FCC frees up 25MHz of wireless spectrum for broadband
The U.S. Federal Communications Commission has adopted rules that would allow mobile broadband providers to offer services on a 25MHz band of spectrum that's been controversial because of interference concerns from satellite radio provider Sirius XM Radio and other users of nearby spectrum.
The FCC on Thursday voted to amend the Wireless Communications Service (WCS) spectrum rules to include mobile broadband uses, in addition to fixed wireless services previously permitted. The commission's action to free up the WCS spectrum for mobile broadband use is the first step in the FCC's plan to find 500MHz of spectrum for mobile broadband over the next 10 years, a goal outlined in the agency's national broadband plan released in March.
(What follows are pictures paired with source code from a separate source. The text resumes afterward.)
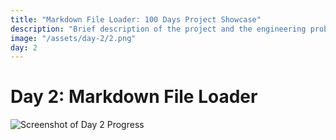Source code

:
 ```yaml
---
title: "Markdown File Loader: 100 Days Project Showcase"
description: "Brief description of the project and the engineering problem solved."
image: "/assets/day-2/2.png"
day: 2
---
```


# Day 2: Markdown File Loader

![Screenshot of Day 2 Progress](/assets/day-2/2.png)
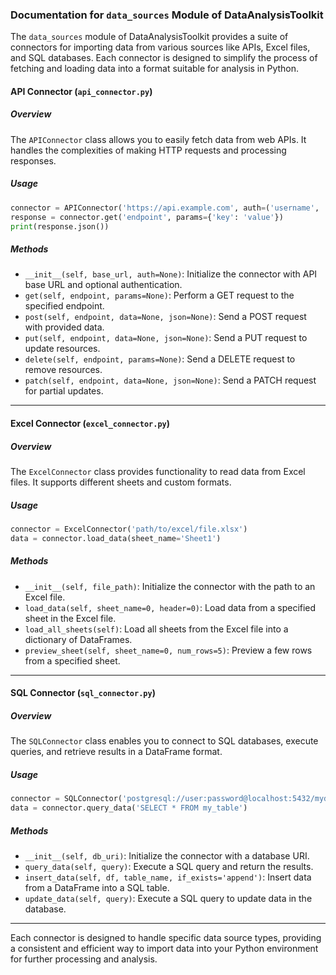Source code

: ### Documentation for `data_sources` Module of DataAnalysisToolkit

The `data_sources` module of DataAnalysisToolkit provides a suite of connectors for importing data from various sources like APIs, Excel files, and SQL databases. Each connector is designed to simplify the process of fetching and loading data into a format suitable for analysis in Python.

#### API Connector (`api_connector.py`)

##### Overview

The `APIConnector` class allows you to easily fetch data from web APIs. It handles the complexities of making HTTP requests and processing responses.

##### Usage

```python
connector = APIConnector('https://api.example.com', auth=('username', 'password'))
response = connector.get('endpoint', params={'key': 'value'})
print(response.json())
```

##### Methods

- `__init__(self, base_url, auth=None)`: Initialize the connector with API base URL and optional authentication.
- `get(self, endpoint, params=None)`: Perform a GET request to the specified endpoint.
- `post(self, endpoint, data=None, json=None)`: Send a POST request with provided data.
- `put(self, endpoint, data=None, json=None)`: Send a PUT request to update resources.
- `delete(self, endpoint, params=None)`: Send a DELETE request to remove resources.
- `patch(self, endpoint, data=None, json=None)`: Send a PATCH request for partial updates.

---

#### Excel Connector (`excel_connector.py`)

##### Overview

The `ExcelConnector` class provides functionality to read data from Excel files. It supports different sheets and custom formats.

##### Usage

```python
connector = ExcelConnector('path/to/excel/file.xlsx')
data = connector.load_data(sheet_name='Sheet1')
```

##### Methods

- `__init__(self, file_path)`: Initialize the connector with the path to an Excel file.
- `load_data(self, sheet_name=0, header=0)`: Load data from a specified sheet in the Excel file.
- `load_all_sheets(self)`: Load all sheets from the Excel file into a dictionary of DataFrames.
- `preview_sheet(self, sheet_name=0, num_rows=5)`: Preview a few rows from a specified sheet.

---

#### SQL Connector (`sql_connector.py`)

##### Overview

The `SQLConnector` class enables you to connect to SQL databases, execute queries, and retrieve results in a DataFrame format.

##### Usage

```python
connector = SQLConnector('postgresql://user:password@localhost:5432/mydatabase')
data = connector.query_data('SELECT * FROM my_table')
```

##### Methods

- `__init__(self, db_uri)`: Initialize the connector with a database URI.
- `query_data(self, query)`: Execute a SQL query and return the results.
- `insert_data(self, df, table_name, if_exists='append')`: Insert data from a DataFrame into a SQL table.
- `update_data(self, query)`: Execute a SQL query to update data in the database.

---

Each connector is designed to handle specific data source types, providing a consistent and efficient way to import data into your Python environment for further processing and analysis.
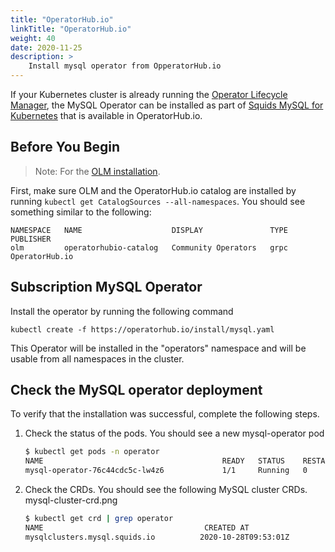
 ```yaml
---
title: "OperatorHub.io"
linkTitle: "OperatorHub.io"
weight: 40
date: 2020-11-25
description: >
    Install mysql operator from OpperatorHub.io
---
```



If your Kubernetes cluster is already running the [Operator Lifecycle Manager][OLM],
the MySQL Operator can be installed as part of [Squids MySQL for Kubernetes][hub-listing]
that is available in OperatorHub.io.

[hub-listing]: https://operatorhub.io/operator/mysql
[OLM]: https://olm.operatorframework.io/


## Before You Begin

> Note: For the [OLM installation](https://olm.operatorframework.io/docs/getting-started/).

First, make sure OLM and the OperatorHub.io catalog are installed by running
`kubectl get CatalogSources --all-namespaces`.  You should see something similar to the following:

```shell
NAMESPACE   NAME                    DISPLAY               TYPE   PUBLISHER
olm         operatorhubio-catalog   Community Operators   grpc   OperatorHub.io
```

## Subscription MySQL Operator

Install the operator by running the following command

```shell
kubectl create -f https://operatorhub.io/install/mysql.yaml
```

This Operator will be installed in the "operators" namespace and will be usable from all namespaces in the cluster.

## Check the MySQL operator deployment

To verify that the installation was successful, complete the following steps.

1. Check the status of the pods. You should see a new mysql-operator pod

    ```bash
    $ kubectl get pods -n operator
    NAME                                        READY   STATUS    RESTARTS   AGE
    mysql-operator-76c44cdc5c-lw4z6             1/1     Running   0          53s
    ```

2. Check the CRDs. You should see the following MySQL cluster CRDs.
mysql-cluster-crd.png

    ```bash
    $ kubectl get crd | grep operator
    NAME                                    CREATED AT
    mysqlclusters.mysql.squids.io          2020-10-28T09:53:01Z
    ```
The WCS spectrum, in the 2.3MHz band, surrounds spectrum used by Sirius to deliver its service. Complaints about potential interference have been levied by both WCS owners and satellite radio operators since the late '90s, when the FCC auctioned off both the WCS spectrum and the satellite radio spectrum. Comcast and BellSouth (now AT&T) were among the big winners in the WCS spectrum auction in 1997.
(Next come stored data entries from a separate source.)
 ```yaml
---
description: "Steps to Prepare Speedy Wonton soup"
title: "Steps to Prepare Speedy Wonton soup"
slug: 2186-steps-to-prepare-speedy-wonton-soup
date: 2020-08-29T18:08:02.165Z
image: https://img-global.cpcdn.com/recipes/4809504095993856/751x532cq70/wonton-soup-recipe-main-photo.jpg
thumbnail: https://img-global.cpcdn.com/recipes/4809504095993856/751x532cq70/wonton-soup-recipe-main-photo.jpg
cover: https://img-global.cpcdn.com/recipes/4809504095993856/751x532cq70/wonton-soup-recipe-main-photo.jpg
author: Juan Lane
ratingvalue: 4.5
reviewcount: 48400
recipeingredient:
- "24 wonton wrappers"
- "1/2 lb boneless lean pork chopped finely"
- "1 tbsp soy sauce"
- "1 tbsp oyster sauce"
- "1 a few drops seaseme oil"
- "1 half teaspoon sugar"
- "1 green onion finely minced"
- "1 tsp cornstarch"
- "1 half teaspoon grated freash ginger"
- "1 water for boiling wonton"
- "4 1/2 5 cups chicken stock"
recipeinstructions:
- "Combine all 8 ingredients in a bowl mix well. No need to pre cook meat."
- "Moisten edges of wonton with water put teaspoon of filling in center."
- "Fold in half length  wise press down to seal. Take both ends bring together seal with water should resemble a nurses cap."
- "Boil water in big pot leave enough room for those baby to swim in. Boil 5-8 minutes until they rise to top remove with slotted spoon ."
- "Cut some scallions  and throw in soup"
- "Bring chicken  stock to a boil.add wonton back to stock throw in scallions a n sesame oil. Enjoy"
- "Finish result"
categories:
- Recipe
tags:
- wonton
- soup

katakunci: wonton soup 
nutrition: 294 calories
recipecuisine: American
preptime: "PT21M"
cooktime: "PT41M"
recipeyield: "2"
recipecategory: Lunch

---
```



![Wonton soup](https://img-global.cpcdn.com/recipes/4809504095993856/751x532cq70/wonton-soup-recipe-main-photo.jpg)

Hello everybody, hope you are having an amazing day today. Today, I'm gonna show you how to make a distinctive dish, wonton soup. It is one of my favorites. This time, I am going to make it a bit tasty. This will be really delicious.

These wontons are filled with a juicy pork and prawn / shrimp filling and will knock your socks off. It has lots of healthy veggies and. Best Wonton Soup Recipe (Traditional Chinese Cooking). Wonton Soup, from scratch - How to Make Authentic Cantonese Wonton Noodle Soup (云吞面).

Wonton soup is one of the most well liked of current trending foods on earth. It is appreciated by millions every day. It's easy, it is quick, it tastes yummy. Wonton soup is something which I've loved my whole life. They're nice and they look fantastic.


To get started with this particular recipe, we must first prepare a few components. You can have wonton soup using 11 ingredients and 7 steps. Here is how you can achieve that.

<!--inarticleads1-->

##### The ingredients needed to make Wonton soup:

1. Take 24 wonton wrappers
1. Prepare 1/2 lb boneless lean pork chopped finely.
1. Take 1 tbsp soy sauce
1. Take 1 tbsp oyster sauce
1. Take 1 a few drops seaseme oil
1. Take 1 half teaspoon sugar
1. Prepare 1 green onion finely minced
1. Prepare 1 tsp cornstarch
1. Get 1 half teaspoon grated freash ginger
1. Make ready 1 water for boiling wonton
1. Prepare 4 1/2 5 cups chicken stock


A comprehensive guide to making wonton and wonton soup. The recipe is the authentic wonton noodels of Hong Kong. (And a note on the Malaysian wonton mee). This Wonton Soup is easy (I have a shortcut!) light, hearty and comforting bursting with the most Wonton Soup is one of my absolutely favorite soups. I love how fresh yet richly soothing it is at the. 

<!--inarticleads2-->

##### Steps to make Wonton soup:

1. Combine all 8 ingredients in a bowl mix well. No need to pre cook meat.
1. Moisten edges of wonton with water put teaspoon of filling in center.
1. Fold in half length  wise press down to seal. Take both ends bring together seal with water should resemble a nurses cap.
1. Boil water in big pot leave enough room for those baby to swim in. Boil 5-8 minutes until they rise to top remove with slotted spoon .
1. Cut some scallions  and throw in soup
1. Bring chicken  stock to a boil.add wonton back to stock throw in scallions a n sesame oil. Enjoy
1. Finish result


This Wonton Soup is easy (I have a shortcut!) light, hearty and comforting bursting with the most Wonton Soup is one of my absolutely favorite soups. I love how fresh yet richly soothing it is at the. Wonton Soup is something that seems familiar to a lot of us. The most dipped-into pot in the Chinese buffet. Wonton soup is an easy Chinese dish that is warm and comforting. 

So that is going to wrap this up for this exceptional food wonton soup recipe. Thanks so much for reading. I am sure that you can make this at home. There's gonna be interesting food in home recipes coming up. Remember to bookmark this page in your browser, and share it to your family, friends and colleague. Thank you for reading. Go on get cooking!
The commission's unanimous vote Thursday established power level maximums for WCS spectrum users, and it allows Sirius to use terrestrial repeaters to boost its signals. The FCC order also requires WCS spectrum holders to build out their service to 40 percent of the license area within 42 months and 75 percent within 72 months.
The FCC's goal was to make the WCS spectrum immediately available for mobile broadband while protecting services in adjacent bands from interference, FCC Chairman Julius Genachowski said. In addition to Sirius, operators of aeronautical telemetry services had also raised interference concerns.
"The modification to our WCS rules comes at the moment that 4G technologies are ready to be commercially deployed," he said. "I am pleased that by taking a fresh look at the WCS rules, we are able to create an environment for innovative, cutting-edge mobile products and services in a spectrum band that has essentially remained fallow for years."
The FCC's voted closes a "long and difficult chapter of our spectrum policy," added Commissioner Meredith Attwell Baker. Spectrum holders on both sides conducted tests in 2009 to show what conditions needed to be put in place to avoid interference, she said.
The decision is a "balanced and viable compromise between the need to facilitate the deployment of mobile broadband and promote spectrum efficiency and the need to protect incumbent interests in both aeronautical telemetry and satellite radio from harmful interference," Baker said. "The rule provides a practical and intelligent solution that will benefit the public by enabling the deployment of latest generation wireless technologies while protecting important services in the adjacent bands."
A spokesman for Sirius didn't immediately respond to a request for a reaction to the FCC's decision.
Also on Thursday, the FCC issued a notice of proposed rulemaking focused on updating the E-Rate program, an FCC program that subsidizes broadband service to schools and libraries in poor areas. The proposed rules would attempt to streamline the E-Rate application process and give schools and libraries more options for broadband providers, to include community-based broadband services.
The FCC also adopted an order and further notice of proposed rulemaking designed to make it easier for broadband providers to get access to utility poles.
Access by broadband providers to poles can be "slow, costly, and mired in long disputes," the FCC said in a press release. The new order would allow broadband providers to use the same space- and cost-saving techniques that pole owners use, including placing attachments on both sides of a pole, the FCC said.